I2P has long espoused that community pharmacy has deep roots embedded in patient centering and engagement and has won all of its “stripes” on the basis of all the things that our antecedents did right.
Those “roots” were responsible for our unique style of “over-the-counter prescribing” as well has building a market in compunded prescriptions using unique formulas originating from all manner of pharmacists.
Traditionally, these formulae were held in a small black notebook that was carried everywhere within the pharmacy, and access by another pharmacist was strictly supervised.
Pharmacy patients always asked to speak with “their pharmacist” by name and also instructed that their prescriptions also be compounded by “their pharmacist”.
Imagine my surprise when I opened the online edition of Pharmacy Practice News and found an article titled Returning to Pharmacy’s Roots Via a ‘Population Health’ Model describing a Norman Rockwell homespun era, where community pharmacists took a patient-focused approach and who acted as a primary care adjunct for customers and patients.
To see one’s own thoughts confirmed after writing about this issue for some years is quite gratifying.
The article begins with:
“The call for a more patient-focused approach to pharmacy is being fuelled in part by the “population health” model, which seeks to preserve value by providing a wide range of community-based preventive care services. According to several experts, health-system pharmacists are uniquely positioned to be a part of such efforts.”
Health-system pharacists are the Australian equivalent of clinical pharmacists and we have been calling for a role for these pharmacists to be established in a community pharmacy environment as well as other clinical areas such as GP practices, private and public hospitals and private nursing homes.
Commentators in the US article use similar language when describing pharmacists as an under-utilised resource.
“Dr. Harris, the director of Population Health and Health Policy at Thomas Jefferson University College of Population Health, in Philadelphia, focused on the key roles that pharmacists can play to enhance population health, such as recognizing patterns in patients’ access to care, providing disease screening and immunizations, leading tobacco cessation programs, and advocating for health and environmental policy changes.”
He also spoke reminiscently about his uncle, a small town community pharmacist:
“He understood their needs. He explained diseases, helped them find doctors and coordinated their care.”

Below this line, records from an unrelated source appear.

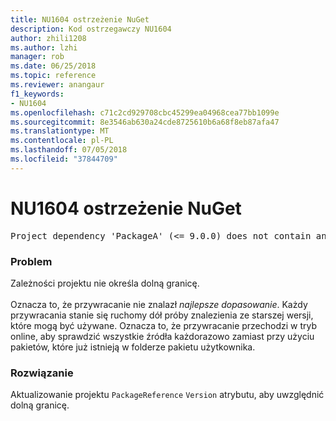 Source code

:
 ```yaml
---
title: NU1604 ostrzeżenie NuGet
description: Kod ostrzegawczy NU1604
author: zhili1208
ms.author: lzhi
manager: rob
ms.date: 06/25/2018
ms.topic: reference
ms.reviewer: anangaur
f1_keywords:
- NU1604
ms.openlocfilehash: c71c2cd929708cbc45299ea04968cea77bb1099e
ms.sourcegitcommit: 8e3546ab630a24cde8725610b6a68f8eb87afa47
ms.translationtype: MT
ms.contentlocale: pl-PL
ms.lasthandoff: 07/05/2018
ms.locfileid: "37844709"
---
```

# <a name="nuget-warning-nu1604"></a>NU1604 ostrzeżenie NuGet

<pre>Project dependency 'PackageA' (&lt;= 9.0.0) does not contain an inclusive lower bound. Include a lower bound in the dependency version to ensure consistent restore results.</pre>

### <a name="issue"></a>Problem
Zależności projektu nie określa dolną granicę.<br/><br/>Oznacza to, że przywracanie nie znalazł *najlepsze dopasowanie*. Każdy przywracania stanie się ruchomy dół próby znalezienia ze starszej wersji, które mogą być używane. Oznacza to, że przywracanie przechodzi w tryb online, aby sprawdzić wszystkie źródła każdorazowo zamiast przy użyciu pakietów, które już istnieją w folderze pakietu użytkownika.

### <a name="solution"></a>Rozwiązanie
Aktualizowanie projektu `PackageReference` `Version` atrybutu, aby uwzględnić dolną granicę.
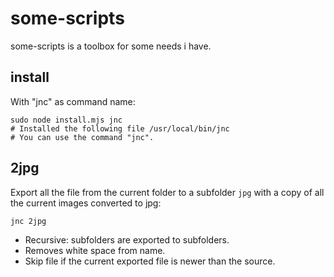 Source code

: # some-scripts

some-scripts is a toolbox for some needs i have.

## install
With "jnc" as command name:
```shell
sudo node install.mjs jnc
# Installed the following file /usr/local/bin/jnc
# You can use the command "jnc".
```

## 2jpg
Export all the file from the current folder to a subfolder `jpg` with a copy of 
all the current images converted to jpg:
```
jnc 2jpg
```

- Recursive: subfolders are exported to subfolders.
- Removes white space from name.
- Skip file if the current exported file is newer than the source.
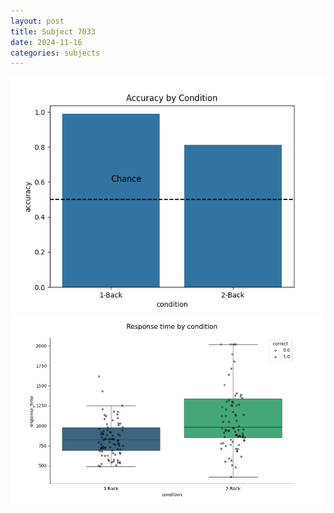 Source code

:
 ```yaml
---
layout: post
title: Subject 7033
date: 2024-11-16
categories: subjects
---
```


![](data/7033/run-1/7033_ATS_acc.png)
![](data/7033/run-1/7033_ATS_rt.png)
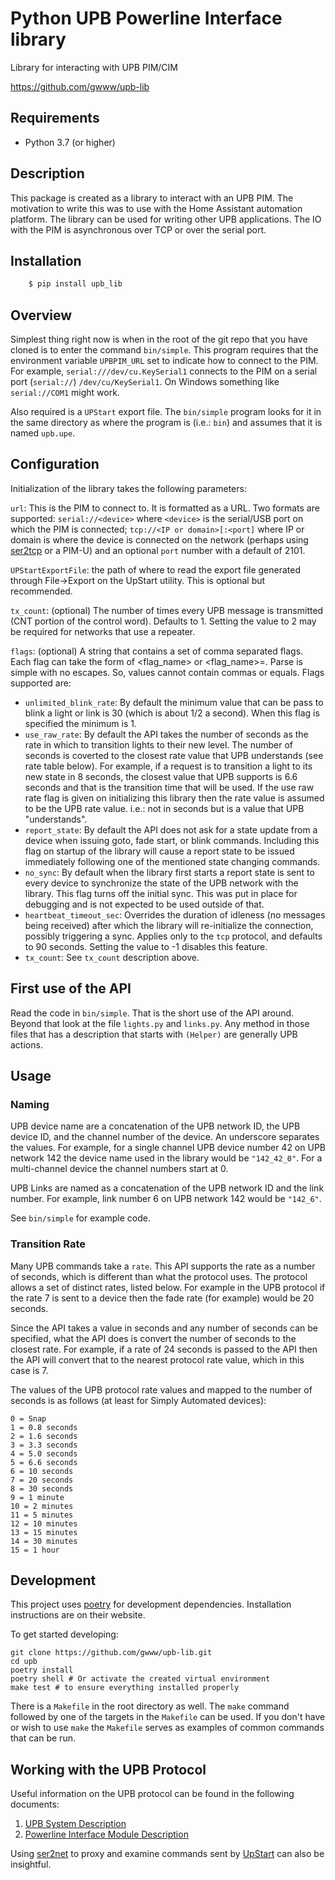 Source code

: # Python UPB Powerline Interface library

Library for interacting with UPB PIM/CIM

https://github.com/gwww/upb-lib

## Requirements

- Python 3.7 (or higher)

## Description

This package is created as a library to interact with an UPB PIM.
The motivation to write this was to use with the Home Assistant
automation platform. The library can be used for writing other UPB
applications. The IO with the PIM is asynchronous over TCP or over the
serial port.

## Installation

```bash
    $ pip install upb_lib
```

## Overview

Simplest thing right now is when in the root of the git repo that you have cloned is to enter the command `bin/simple`. This program requires that the environment variable `UPBPIM_URL` set to indicate how to connect to the PIM. For example, `serial:///dev/cu.KeySerial1` connects to the PIM on a serial port (`serial://`) `/dev/cu/KeySerial1`. On Windows something like `serial://COM1` might work.

Also required is a `UPStart` export file. The `bin/simple` program looks for it
in the same directory as where the program is (i.e.: `bin`) and assumes that it is named `upb.upe`.

## Configuration

Initialization of the library takes the following parameters:

`url`: This is the PIM to connect to. It is formatted as a URL. Two formats
are supported: `serial://<device>` where `<device>` is the serial/USB port on which the PIM is connected; `tcp://<IP or domain>[:<port]` where IP or domain is where the device is connected on the network (perhaps using [ser2tcp](https://github.com/gwww/ser2tcp) or a PIM-U) and an optional `port` number with a default of 2101.

`UPStartExportFile`: the path of where to read the export file generated through File->Export on the UpStart utility. This is optional but recommended.

`tx_count`: (optional) The number of times every UPB message is transmitted (CNT portion of the control word). Defaults to 1. Setting the value to 2 may be required for networks that use a repeater.

`flags`: (optional) A string that contains a set of comma separated flags. Each flag can take the form of <flag_name> or <flag_name>=<value>. Parse is simple with no escapes. So, values cannot contain commas or equals. Flags supported are:

- `unlimited_blink_rate`: By default the minimum value that can be pass to blink a light or link is 30 (which is about 1/2 a second). When this flag is specified the minimum is 1.
- `use_raw_rate`: By default the API takes the number of seconds as the rate in which to transition lights to their new level. The number of seconds is coverted to the closest rate value that UPB understands (see rate table below). For example, if a request is to transition a light to its new state in 8 seconds, the closest value that UPB supports is 6.6 seconds and that is the transition time that will be used. If the use raw rate flag is given on initializing this library then the rate value is assumed to be the UPB rate value. i.e.: not in seconds but is a value that UPB "understands".
- `report_state`: By default the API does not ask for a state update from a device when issuing goto, fade start, or blink commands. Including this flag on startup of the library will cause a report state to be issued immediately following one of the mentioned state changing commands.
- `no_sync`: By default when the library first starts a report state is sent to every device to synchronize the state of the UPB network with the library. This flag turns off the initial sync. This was put in place for debugging and is not expected to be used outside of that.
- `heartbeat_timeout_sec`: Overrides the duration of idleness (no messages being received) after which the library will re-initialize the connection, possibly triggering a sync. Applies only to the `tcp` protocol, and defaults to 90 seconds. Setting the value to -1 disables this feature.
- `tx_count`: See `tx_count` description above.

## First use of the API

Read the code in `bin/simple`. That is the short use of the API around. Beyond that look at the file `lights.py` and `links.py`. Any method in those files that has a description that starts with `(Helper)` are generally UPB actions.

## Usage

### Naming
UPB device name are a concatenation of the UPB network ID, the UPB device ID, and the channel number of the device. An underscore separates the values. For example, for a single channel UPB device number 42 on UPB network 142 the device name used in the library would be `"142_42_0"`. For a multi-channel device the channel numbers start at 0.

UPB Links are named as a concatenation of the UPB network ID and the link number. For example, link number 6 on UPB network 142 would be `"142_6"`.

See `bin/simple` for example code.

### Transition Rate
Many UPB commands take a `rate`. This API supports the rate as a number of seconds, which is different than what the protocol uses. The protocol allows a set of distinct rates, listed below. For example in the UPB protocol if the rate 7 is sent to a device then the fade rate (for example) would be 20 seconds.

Since the API takes a value in seconds and any number of seconds can be specified, what the API does is convert the number of seconds to the closest rate. For example, if a rate of 24 seconds is passed to the API then the API will convert that to the nearest protocol rate value, which in this case is 7.

The values of the UPB protocol rate values and mapped to the number of seconds is as follows (at least for Simply Automated devices):

```
0 = Snap
1 = 0.8 seconds
2 = 1.6 seconds
3 = 3.3 seconds
4 = 5.0 seconds
5 = 6.6 seconds
6 = 10 seconds
7 = 20 seconds
8 = 30 seconds
9 = 1 minute
10 = 2 minutes
11 = 5 minutes
12 = 10 minutes
13 = 15 minutes
14 = 30 minutes
15 = 1 hour
```

## Development

This project uses [poetry](https://poetry.eustace.io/) for development dependencies. Installation instructions are on their website.

To get started developing:

```
git clone https://github.com/gwww/upb-lib.git
cd upb
poetry install
poetry shell # Or activate the created virtual environment
make test # to ensure everything installed properly
```

There is a `Makefile` in the root directory as well. The `make` command
followed by one of the targets in the `Makefile` can be used. If you don't
have or wish to use `make` the `Makefile` serves as examples of common
commands that can be run.

## Working with the UPB Protocol

Useful information on the UPB protocol can be found in the following documents:
  1. [UPB System Description](https://www.ipcf.org/doc/UPB_System_Description_v1.1.pdf)
  1. [Powerline Interface Module Description](http://www.webmtn.com/webUniversity/upbDocs/PimComm1.6.pdf)

Using [ser2net](https://linux.die.net/man/8/ser2net) to proxy and examine
commands sent by [UpStart](https://pcswebstore.com/pages/upb-software) can also
be insightful.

This is what i2P has been describing in its various articles as a new paradigm pharmacy is really a return to the old version, but updated to reflect changes in culture and practice.
And using the old version as a springboard to innovate to a progressive future model.
Here are some links to associated articles:
Leadership, Future Direction, Public Health and Triage Services
November 2, 2015
Medical Marijuana and its Positive Possibilities for Pharmacy
October 12, 2015
Walk-In Clinics for UK Pharmacies
September 7 2015
The Opportunity for Pharmacist-Provided Triage Services
August 5, 2015
Following on from the US article:
“Ruth Nemire, PharmD, EdD, noted that pharmacists have already made their mark in population health by helping to boost immunization rates. In a 2011 study, for example, pharmacists successfully identified at-risk patients during influenza immunization, providing additional services such as the pneumococcal vaccine (Vaccine 2011;29:8073-8076.)”
It is only very recently that i2P looked at expanded roles for pharmacists in public health.
We first looked at being part of a triage system for disasters, such as terrorist attacks, major accidents, bushfire management etc.
We also mentioned that we could be the first point of contact for abused women and children and undertake a triage role, pharmacies being most accessible, friendly and less daunting for a woman in distress.
This article even covers this aspect as illustrated:
“Dr. Nemire also highlighted additional population health roles that pharmacists may not realize they could fill.
“As pharmacists, we see when people are in trouble,” said Dr. Nemire, the associate executive vice president for the American Association of Colleges of Pharmacy.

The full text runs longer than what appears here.